Sustainable livelihoods approaches: past, present and...future?

How can sustainable livelihoods approaches be more successfully applied to future development challenges?

How are Sustainable Livelihoods Approaches (SLAs) relevant to current and future development challenges? What has been learnt from the experience of using SLAs to date? This Sustainable Livelihoods Highlights Brief looks at a series of six seminars, funded by the Economic and Social Research Council from 2008-11, which brought together practitioners, policymakers and researchers to reflect on the development and adaptation of SLAs, and debate their value in addressing current development challenges.

The case studies and discussions from the seminar series showed that SLAs have maintained their importance as a poverty reduction approach. They also recognised how SLAs are being applied to current development challenges, including:

  • using a livelihoods approach to identify climate impacts on livelihoods. Livelihoods thinking has been integrated with approaches to disaster risk reduction and climate change adaptation, as a conceptual tool to understand how people can move from a position of vulnerability to resilience
  •  the global economic crisis is forcing a rethink of market institutions. Livelihoods approaches - alongside pro-poor market approaches – are being used to explore how to maximise the power of markets to transform poor people’s livelihoods
  • food security and livelihoods . Improving the resilience and productivity of smallholder’s livelihoods is a priority in an increasingly volatile and unpredictable world affecting food availability.

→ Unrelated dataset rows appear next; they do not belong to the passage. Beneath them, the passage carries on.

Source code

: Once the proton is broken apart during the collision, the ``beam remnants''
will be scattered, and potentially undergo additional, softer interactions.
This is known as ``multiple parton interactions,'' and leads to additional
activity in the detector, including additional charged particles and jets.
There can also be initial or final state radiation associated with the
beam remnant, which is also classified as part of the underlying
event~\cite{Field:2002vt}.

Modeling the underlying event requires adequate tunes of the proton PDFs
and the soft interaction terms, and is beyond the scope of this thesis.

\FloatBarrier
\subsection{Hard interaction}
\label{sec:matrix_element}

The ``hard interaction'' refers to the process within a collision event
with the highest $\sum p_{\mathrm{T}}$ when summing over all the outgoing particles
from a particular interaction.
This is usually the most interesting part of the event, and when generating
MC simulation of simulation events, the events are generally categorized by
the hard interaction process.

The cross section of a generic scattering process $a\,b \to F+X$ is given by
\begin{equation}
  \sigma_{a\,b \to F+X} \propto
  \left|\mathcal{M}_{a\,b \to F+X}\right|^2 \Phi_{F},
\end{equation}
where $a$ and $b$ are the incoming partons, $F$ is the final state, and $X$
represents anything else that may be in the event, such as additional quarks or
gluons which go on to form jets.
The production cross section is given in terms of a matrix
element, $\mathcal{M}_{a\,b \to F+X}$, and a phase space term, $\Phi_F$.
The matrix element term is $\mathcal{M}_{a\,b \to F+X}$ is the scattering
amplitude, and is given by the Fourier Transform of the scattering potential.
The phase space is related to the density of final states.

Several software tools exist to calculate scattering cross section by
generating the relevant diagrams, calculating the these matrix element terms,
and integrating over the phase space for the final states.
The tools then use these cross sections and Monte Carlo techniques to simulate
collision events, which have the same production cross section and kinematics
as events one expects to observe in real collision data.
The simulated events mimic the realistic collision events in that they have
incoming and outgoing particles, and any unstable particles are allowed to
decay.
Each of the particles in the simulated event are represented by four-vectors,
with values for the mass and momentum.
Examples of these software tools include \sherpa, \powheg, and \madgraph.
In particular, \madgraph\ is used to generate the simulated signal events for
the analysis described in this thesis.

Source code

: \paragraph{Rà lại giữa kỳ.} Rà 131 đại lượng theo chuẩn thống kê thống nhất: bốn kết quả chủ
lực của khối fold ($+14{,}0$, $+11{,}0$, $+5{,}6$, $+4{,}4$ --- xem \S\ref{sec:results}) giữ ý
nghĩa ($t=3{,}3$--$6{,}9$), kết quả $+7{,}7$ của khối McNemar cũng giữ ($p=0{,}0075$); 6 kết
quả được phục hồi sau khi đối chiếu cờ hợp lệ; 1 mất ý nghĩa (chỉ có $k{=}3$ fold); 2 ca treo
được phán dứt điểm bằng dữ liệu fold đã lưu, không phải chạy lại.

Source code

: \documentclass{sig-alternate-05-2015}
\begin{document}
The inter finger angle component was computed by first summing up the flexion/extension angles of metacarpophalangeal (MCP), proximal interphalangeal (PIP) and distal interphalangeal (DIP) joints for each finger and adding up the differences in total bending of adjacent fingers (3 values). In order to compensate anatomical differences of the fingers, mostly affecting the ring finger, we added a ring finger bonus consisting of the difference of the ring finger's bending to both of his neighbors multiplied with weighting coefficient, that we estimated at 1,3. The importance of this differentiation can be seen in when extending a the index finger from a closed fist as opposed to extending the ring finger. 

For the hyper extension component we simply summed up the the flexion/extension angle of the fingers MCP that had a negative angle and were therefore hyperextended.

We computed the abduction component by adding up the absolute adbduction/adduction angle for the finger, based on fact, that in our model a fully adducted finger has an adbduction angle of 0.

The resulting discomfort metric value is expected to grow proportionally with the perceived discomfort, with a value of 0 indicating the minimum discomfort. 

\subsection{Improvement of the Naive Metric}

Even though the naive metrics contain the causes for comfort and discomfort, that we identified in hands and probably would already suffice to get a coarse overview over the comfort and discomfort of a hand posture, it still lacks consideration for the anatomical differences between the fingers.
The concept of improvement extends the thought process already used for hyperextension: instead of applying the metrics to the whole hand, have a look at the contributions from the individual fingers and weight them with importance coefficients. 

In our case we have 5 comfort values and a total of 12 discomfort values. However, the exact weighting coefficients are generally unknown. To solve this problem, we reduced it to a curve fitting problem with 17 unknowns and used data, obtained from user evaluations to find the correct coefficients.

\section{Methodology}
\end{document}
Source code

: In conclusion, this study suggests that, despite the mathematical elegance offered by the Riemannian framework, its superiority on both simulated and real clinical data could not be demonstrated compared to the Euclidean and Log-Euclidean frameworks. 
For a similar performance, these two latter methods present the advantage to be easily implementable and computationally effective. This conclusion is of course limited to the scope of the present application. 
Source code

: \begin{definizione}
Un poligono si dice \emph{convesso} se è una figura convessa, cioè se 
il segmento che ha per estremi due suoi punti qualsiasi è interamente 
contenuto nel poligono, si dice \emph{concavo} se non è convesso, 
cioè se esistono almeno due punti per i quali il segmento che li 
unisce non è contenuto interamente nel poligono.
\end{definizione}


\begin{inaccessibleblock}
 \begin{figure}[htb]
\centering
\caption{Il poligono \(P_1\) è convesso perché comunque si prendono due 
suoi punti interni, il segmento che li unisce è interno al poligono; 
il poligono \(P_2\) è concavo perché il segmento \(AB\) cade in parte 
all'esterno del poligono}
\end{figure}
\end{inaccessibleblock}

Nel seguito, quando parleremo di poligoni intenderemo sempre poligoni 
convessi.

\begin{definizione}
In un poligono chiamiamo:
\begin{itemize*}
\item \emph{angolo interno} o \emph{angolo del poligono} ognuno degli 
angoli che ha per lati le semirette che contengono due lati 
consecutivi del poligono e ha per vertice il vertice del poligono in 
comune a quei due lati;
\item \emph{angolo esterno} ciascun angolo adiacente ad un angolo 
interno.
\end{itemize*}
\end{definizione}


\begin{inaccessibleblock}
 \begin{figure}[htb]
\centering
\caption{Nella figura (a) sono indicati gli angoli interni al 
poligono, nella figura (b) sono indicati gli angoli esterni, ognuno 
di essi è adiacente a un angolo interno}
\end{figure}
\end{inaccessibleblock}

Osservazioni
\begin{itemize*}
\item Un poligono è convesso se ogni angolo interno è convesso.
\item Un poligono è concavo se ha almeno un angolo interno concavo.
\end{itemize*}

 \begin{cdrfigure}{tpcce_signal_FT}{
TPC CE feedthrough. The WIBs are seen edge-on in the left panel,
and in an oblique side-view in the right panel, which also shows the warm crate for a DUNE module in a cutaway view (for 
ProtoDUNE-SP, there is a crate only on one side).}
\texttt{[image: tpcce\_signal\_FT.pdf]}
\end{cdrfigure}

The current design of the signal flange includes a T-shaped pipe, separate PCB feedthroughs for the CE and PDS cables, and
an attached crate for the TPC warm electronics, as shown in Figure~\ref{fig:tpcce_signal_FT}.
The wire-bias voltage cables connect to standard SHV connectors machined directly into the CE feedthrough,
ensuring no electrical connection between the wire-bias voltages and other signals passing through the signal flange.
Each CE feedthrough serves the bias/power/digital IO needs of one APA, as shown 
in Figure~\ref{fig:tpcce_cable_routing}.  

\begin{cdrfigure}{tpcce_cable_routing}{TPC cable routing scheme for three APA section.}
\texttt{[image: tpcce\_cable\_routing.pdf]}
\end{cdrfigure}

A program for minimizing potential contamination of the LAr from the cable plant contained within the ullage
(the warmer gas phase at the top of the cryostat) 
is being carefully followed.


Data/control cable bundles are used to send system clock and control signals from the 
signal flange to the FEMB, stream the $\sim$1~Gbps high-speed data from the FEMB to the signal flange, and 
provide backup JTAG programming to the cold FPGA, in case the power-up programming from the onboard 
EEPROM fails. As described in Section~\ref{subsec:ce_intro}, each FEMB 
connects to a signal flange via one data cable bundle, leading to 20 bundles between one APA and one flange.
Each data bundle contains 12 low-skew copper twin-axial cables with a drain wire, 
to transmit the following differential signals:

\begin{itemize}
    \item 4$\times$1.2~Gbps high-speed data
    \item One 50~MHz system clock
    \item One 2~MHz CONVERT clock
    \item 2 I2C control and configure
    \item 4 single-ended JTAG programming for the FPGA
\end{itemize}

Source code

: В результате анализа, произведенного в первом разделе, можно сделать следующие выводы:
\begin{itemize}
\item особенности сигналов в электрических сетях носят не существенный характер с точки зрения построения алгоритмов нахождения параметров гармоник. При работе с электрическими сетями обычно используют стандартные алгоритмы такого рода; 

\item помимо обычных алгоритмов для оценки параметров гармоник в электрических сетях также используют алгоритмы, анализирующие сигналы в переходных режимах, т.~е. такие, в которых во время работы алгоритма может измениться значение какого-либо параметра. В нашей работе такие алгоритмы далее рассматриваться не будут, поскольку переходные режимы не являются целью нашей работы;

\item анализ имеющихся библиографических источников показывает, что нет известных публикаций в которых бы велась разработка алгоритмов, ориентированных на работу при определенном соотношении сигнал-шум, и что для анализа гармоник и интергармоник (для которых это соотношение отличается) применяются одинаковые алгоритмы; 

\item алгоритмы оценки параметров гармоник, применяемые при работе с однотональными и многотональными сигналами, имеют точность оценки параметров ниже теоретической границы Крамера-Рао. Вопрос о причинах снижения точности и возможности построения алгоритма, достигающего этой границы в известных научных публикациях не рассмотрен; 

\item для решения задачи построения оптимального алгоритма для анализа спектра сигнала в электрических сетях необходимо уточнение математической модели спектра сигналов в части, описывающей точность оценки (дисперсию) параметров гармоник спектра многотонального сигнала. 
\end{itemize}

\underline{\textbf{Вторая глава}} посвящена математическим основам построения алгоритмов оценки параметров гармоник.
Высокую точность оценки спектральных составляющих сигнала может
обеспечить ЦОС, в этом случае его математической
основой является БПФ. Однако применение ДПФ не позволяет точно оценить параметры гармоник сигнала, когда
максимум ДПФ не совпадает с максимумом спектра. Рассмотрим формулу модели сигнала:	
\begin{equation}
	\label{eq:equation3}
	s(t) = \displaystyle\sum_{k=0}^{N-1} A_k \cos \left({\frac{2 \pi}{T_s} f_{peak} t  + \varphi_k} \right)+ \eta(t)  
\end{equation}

Criticisms that have been levelled against SLAs now require a change in practitioners' methods and areas of work, including:
  • a commitment to changing power relations. These relate to control over assets between men and women, commercial and political actors, and community organisations and local governance structures. How do we ensure that we are accountable to local populations, not just donors? 
  • a need to build on work around complementary development approaches. The seminars showed how complementary approaches are being used to think about certain development issues – the challenge is how to practically apply these concepts and frameworks in tandem 
  • a willingness to engage in changing policy, rather than just changing outcomes - this also requires a linking of micro and macro, including a willingness to engage at the national level 
  • greater emphasis on organisational learning, as well as on how to maximise understanding of cultural and social contexts to improve outcomes 
  • getting better at recognising opportunities arising in different sectors, such as the diffusion of information and communication technologies, and new sources of finance.